Problem statement =>
In the records below, find the line that contains "Visits on Friday" and the line that contains "[Click here to see the". Set down exactly those lines and every line between them, and nothing more.

Dataset excerpts =>
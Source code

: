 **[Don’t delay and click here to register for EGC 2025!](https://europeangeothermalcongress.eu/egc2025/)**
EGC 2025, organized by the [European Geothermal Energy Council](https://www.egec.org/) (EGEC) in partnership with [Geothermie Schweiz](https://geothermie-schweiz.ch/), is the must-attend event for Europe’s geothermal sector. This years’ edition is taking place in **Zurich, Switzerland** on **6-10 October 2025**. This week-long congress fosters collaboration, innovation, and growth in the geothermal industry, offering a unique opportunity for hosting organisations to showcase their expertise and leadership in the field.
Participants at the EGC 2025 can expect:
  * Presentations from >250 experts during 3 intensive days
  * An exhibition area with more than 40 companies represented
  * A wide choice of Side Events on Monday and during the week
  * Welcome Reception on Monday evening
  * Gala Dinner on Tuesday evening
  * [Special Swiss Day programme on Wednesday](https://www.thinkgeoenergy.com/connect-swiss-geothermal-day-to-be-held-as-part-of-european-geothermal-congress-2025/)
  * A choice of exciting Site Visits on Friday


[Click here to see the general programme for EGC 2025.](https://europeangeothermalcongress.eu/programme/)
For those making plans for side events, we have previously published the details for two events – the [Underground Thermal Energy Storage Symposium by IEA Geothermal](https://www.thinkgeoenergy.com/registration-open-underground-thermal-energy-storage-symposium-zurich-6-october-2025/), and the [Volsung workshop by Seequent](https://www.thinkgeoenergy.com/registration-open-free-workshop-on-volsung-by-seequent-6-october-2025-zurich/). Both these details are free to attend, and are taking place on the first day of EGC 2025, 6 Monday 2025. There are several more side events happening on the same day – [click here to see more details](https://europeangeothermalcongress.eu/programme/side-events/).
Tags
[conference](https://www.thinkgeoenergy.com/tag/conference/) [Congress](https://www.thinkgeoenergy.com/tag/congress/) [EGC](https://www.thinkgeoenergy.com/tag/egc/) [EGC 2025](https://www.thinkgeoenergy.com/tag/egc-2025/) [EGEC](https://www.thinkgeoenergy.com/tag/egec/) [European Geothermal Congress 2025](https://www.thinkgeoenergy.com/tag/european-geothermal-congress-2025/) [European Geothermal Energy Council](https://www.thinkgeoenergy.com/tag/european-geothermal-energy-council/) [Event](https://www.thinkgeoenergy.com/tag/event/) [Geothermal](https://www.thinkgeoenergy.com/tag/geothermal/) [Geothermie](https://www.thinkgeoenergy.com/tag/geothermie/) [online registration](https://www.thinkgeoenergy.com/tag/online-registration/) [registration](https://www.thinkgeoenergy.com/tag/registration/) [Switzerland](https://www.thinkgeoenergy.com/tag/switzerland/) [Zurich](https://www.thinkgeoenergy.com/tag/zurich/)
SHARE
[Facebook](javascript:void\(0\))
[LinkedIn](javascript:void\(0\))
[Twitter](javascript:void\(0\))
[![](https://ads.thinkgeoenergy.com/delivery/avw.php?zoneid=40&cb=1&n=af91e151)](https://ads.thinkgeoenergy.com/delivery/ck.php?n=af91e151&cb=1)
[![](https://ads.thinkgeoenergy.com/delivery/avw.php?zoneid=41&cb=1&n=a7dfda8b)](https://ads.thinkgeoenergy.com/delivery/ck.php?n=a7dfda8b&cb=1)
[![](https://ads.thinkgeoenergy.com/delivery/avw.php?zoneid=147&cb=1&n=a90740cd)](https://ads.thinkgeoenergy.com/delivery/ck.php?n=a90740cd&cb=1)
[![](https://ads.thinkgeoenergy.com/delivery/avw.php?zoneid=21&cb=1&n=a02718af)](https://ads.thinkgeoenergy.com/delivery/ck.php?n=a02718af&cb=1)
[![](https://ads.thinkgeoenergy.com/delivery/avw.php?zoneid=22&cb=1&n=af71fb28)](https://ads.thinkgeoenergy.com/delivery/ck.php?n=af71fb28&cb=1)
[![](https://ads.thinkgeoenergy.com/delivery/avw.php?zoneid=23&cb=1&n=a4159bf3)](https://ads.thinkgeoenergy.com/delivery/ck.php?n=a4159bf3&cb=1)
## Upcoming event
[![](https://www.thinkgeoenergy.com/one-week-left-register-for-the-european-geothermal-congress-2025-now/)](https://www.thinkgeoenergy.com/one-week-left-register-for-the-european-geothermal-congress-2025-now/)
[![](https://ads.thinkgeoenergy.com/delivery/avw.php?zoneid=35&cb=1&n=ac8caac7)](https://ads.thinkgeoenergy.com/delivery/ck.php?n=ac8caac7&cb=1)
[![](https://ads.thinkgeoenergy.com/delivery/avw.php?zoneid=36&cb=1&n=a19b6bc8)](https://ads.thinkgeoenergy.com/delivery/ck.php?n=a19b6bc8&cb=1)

==

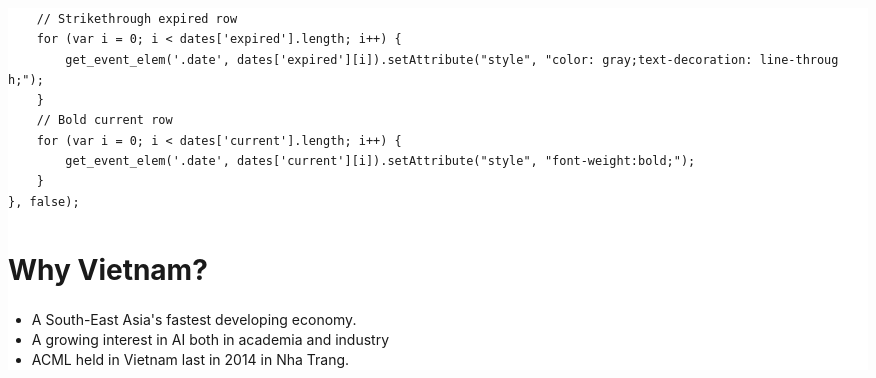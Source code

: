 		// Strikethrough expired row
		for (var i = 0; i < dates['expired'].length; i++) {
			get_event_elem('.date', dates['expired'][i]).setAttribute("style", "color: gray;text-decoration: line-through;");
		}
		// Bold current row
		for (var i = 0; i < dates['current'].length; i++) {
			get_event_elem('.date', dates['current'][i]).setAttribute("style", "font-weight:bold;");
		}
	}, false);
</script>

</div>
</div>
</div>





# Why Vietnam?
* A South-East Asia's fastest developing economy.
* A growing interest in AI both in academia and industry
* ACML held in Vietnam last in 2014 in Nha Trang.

Answer to the problem =>
  * A choice of exciting Site Visits on Friday


[Click here to see the general programme for EGC 2025.](https://europeangeothermalcongress.eu/programme/)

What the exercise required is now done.